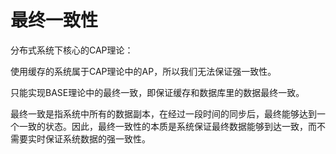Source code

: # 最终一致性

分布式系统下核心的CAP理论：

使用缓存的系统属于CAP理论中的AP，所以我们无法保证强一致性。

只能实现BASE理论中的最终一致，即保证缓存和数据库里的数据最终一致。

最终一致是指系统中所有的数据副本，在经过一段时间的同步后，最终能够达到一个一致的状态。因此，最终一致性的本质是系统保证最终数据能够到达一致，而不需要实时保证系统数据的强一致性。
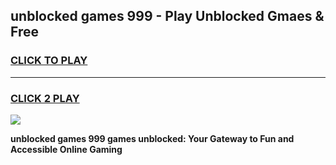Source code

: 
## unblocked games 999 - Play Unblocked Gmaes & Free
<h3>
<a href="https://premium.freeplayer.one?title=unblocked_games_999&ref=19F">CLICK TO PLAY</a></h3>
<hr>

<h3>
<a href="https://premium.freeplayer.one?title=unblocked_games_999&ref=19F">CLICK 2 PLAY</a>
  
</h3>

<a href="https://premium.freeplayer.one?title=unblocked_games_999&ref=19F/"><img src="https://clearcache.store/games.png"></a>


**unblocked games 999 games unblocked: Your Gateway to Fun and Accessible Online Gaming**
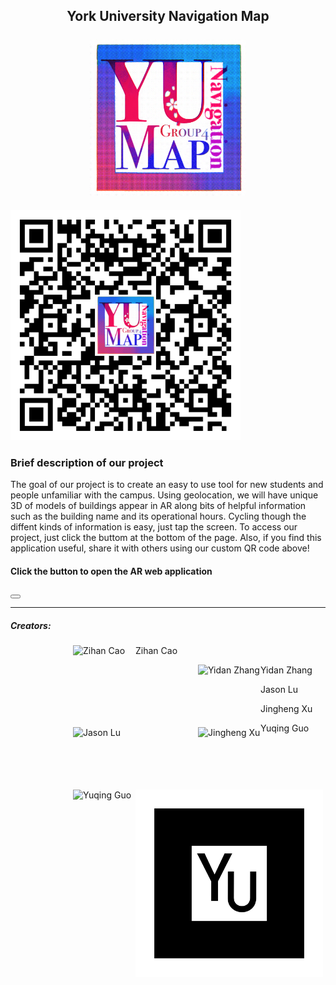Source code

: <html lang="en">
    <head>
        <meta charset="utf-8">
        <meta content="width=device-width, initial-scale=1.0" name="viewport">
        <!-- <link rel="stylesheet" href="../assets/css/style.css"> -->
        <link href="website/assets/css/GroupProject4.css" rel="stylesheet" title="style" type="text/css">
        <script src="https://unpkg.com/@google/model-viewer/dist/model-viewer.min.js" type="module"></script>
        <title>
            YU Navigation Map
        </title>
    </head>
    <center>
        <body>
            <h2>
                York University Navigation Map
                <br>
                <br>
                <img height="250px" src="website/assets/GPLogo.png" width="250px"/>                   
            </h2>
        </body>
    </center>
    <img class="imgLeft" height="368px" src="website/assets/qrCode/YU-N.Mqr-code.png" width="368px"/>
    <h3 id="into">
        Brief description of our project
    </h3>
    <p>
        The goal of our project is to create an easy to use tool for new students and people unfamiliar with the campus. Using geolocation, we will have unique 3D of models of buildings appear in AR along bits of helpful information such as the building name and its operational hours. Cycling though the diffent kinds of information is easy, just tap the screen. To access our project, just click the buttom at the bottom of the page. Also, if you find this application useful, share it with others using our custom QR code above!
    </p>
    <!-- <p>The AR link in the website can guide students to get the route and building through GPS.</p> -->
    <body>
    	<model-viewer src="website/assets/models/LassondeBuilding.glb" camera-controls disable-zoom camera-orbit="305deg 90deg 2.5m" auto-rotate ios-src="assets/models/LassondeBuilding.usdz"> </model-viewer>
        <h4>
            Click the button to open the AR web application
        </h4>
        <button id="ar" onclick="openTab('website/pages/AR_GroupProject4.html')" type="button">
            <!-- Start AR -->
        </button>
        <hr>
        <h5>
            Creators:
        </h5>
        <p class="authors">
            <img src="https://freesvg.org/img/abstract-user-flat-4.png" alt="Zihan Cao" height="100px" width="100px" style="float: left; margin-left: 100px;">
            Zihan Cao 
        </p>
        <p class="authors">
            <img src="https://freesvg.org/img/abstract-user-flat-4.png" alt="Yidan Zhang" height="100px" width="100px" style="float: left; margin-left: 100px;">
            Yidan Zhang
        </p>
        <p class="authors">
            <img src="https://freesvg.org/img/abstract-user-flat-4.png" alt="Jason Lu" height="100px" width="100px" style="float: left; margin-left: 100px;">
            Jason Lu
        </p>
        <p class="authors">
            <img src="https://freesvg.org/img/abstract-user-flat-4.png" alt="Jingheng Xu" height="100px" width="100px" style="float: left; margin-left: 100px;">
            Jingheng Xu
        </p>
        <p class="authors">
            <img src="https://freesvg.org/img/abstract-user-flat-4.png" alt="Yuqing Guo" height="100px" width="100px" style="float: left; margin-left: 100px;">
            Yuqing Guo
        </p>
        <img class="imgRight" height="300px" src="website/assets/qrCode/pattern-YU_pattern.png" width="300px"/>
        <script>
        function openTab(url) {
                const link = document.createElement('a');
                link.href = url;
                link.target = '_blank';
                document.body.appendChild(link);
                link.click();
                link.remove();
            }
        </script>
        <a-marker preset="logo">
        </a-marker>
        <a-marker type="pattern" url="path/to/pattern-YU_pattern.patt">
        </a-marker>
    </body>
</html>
------------------------------
**What this task involves**:
How many lines of the material above have the word "Zihan" in them? Give only that number.

**The completed task**:
2